Os sacrifícios não precisam ser sofridos, porque adquirem significado em relação ao que sua alma pretende conquistar, e são, por isso, necessários. Por que deveríamos sofrer pelo suprimento das necessidades?

São palavras do astrólogo Oscar Quiroga em uma das previsões do seu horóscopo divulgado hoje, dia 09/05/2026. Vejam que interessate: – Muitos dos nossos sacrifícios, subjetivamente estão relacionados à buscas de resultados, necessidades ou de propósitos desejados. Nunca esqueço deste ensinamento do sociologo e antropólogo, Edgar Morin: – “É preciso estar aberto para o incerto ou para o inesperado”. O que, como entendo, algumas vezes poderá exigir de nós sacrifícios. No seu livro, “A prática infinita – uma jornada através da alma”, publicação da Editora LeYa, o filosofo e escritor espiritual Mark Nepo, dedicou um capítulo com este título – “Diante da Dificuldade”, que foi iniciado com estas suas palavras: – “É impossível escapar da dificuldade, porque ela é parte de estar vivo.

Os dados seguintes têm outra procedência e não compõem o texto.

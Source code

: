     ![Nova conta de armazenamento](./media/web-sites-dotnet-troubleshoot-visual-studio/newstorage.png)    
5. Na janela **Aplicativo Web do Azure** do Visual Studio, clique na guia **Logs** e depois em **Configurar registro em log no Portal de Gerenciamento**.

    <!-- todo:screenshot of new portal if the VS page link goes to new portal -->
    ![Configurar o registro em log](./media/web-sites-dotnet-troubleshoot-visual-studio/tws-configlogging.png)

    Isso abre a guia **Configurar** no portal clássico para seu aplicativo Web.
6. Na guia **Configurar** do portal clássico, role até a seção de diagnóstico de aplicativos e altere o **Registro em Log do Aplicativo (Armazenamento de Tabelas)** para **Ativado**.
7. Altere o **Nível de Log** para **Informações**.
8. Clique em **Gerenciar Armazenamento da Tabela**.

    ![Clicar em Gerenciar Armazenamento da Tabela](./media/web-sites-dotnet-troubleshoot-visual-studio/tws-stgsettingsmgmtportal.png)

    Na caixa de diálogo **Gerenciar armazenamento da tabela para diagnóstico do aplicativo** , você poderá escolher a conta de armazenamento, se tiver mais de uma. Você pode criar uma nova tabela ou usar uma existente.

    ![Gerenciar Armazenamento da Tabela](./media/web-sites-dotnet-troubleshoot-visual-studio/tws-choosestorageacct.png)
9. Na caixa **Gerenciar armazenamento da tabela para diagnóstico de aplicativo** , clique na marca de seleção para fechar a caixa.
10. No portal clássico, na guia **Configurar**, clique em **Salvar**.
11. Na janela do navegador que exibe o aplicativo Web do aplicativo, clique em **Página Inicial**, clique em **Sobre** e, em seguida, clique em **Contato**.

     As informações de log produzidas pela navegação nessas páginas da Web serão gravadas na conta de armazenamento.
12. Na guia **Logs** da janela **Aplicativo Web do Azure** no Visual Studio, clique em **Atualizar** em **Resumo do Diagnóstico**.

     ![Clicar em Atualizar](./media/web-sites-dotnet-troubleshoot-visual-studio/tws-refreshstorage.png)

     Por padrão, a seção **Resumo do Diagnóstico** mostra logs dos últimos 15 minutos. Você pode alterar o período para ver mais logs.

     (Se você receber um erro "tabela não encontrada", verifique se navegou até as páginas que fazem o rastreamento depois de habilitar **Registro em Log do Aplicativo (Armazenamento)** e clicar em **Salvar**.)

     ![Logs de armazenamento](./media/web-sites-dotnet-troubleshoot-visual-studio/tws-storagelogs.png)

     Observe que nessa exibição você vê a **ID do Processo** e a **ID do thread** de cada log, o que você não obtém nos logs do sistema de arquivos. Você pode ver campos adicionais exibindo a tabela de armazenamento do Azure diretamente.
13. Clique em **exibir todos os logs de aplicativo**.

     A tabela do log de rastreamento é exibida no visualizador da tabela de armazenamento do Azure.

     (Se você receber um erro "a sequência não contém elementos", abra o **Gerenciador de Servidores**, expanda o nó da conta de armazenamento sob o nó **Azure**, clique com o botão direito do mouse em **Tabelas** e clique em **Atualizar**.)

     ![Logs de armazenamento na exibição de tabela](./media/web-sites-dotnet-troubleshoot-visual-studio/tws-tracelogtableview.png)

De que maneira mantemos o controle sobre a dificuldade, é que nos permite passar por ela.” Termino este nosso encontro com este “sentir” de Clarice Lispector, que encontrei no seu livro “A Paixão Segundo GH”, pág. 152: – “Na exigência de vida tudo é lícito, mesmo o artificial, e o artificial é às vezes o grande sacrifício que se faz para se ter o essencial.”

Pensem nisso!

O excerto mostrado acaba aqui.